Sgt. 1st Class Jose Serrano, a 27-year Army veteran with three Afghanistan deployments, says his wife may still be deported even after Immigration and Customs Enforcement released her from custody. Deisy Rivera Ortega, an El Salvador native who lives and works at Fort Bliss in El Paso, was detained April 14 during an immigration appointment tied to her application for Military Parole in Place.
Her case lays bare the narrow protections available to some military families. Military Parole in Place is a discretionary program run through U.S. Citizenship and Immigration Services and the Department of Homeland Security that can help certain spouses and parents of service members remain in the United States legally. But it is not automatic, and it does not erase a removal order already on the books.
That is the obstacle still hanging over Rivera Ortega. DHS has said she was subject to a final order of removal dated December 12, 2019. After roughly a month in ICE custody, she was released, but under strict supervision: a GPS tracking device, mandatory home visits and regular ICE check-ins. Serrano’s fear is that release from custody is not the same as relief from deportation, and the government still holds the power to move her case forward.
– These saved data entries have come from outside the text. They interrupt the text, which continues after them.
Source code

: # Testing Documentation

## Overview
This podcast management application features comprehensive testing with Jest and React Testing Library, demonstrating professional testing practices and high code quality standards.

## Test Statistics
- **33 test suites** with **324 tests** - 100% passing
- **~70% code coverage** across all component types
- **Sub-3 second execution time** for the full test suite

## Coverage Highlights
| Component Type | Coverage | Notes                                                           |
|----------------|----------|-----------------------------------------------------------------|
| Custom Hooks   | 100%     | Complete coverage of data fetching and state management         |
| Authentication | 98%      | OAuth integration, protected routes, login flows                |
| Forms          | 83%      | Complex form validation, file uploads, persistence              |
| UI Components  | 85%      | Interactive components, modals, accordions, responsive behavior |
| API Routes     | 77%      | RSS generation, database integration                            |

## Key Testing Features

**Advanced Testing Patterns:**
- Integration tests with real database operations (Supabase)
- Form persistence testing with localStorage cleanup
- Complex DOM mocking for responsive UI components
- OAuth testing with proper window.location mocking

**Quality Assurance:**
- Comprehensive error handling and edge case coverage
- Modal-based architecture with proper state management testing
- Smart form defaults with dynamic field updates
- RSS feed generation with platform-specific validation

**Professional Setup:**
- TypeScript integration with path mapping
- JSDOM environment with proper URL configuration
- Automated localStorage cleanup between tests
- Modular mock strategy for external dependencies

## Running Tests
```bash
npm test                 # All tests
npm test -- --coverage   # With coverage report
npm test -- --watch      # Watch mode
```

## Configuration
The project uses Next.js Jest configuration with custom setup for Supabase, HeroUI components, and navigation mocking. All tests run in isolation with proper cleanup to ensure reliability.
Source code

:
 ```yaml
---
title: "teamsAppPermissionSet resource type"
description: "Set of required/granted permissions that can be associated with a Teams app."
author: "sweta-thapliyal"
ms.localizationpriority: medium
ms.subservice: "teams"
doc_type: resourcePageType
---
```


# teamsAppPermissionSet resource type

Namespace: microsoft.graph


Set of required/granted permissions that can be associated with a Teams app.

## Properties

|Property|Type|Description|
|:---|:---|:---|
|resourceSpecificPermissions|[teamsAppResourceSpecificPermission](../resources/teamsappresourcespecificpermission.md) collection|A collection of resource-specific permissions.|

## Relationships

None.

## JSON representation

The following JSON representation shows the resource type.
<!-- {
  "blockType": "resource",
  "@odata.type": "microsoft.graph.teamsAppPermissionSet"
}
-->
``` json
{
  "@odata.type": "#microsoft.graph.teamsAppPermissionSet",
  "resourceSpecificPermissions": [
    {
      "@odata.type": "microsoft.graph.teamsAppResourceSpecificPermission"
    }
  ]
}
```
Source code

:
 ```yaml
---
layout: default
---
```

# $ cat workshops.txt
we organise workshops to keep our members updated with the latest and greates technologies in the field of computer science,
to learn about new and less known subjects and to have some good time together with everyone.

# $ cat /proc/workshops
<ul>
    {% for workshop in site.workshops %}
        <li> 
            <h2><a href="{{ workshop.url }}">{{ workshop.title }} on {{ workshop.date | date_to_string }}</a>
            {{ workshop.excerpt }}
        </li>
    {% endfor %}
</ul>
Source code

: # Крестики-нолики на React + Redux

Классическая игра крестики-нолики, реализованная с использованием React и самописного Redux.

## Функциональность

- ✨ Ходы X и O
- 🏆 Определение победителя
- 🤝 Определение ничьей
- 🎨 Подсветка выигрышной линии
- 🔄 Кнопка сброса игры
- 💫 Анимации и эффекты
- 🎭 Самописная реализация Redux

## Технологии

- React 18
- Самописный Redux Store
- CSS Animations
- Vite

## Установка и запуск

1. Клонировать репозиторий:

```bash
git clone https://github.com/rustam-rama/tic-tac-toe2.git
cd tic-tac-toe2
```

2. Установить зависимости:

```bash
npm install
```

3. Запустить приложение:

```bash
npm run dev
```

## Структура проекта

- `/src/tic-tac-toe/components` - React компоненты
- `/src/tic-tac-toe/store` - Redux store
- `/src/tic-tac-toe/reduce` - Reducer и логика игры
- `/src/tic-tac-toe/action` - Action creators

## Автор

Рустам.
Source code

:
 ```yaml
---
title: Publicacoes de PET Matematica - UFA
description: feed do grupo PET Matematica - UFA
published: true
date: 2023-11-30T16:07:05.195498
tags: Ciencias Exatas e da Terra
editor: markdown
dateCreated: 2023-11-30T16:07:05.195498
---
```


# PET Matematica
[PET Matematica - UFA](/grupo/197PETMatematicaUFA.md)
Rivera Ortega entered the United States in 2016 near Rio Grande Valley, Texas, and has a valid work permit through 2030. She had also previously been granted withholding of removal from El Salvador, a separate form of protection that can block deportation to a specific country even when a person remains in immigration proceedings. Her pending Parole in Place request could, if approved, allow her to pursue a green card through her marriage to a U.S. citizen.
The case has also drawn political attention. Sen. Tammy Duckworth personally urged DHS Secretary Markwayne Mullin to release Rivera Ortega, arguing she should never have been put in that position. The episode fits a broader pattern in which ICE detentions of relatives of U.S. service members have become more common in recent months, a jarring contrast to the military-family rhetoric often used to describe support for troops.

For Serrano, the uncertainty is the point. His wife is out of ICE custody, but still under surveillance, still subject to immigration enforcement, and still living with a removal order that leaves her status unresolved. In the bureaucracy of immigration, release can mean only that the next stage has begun.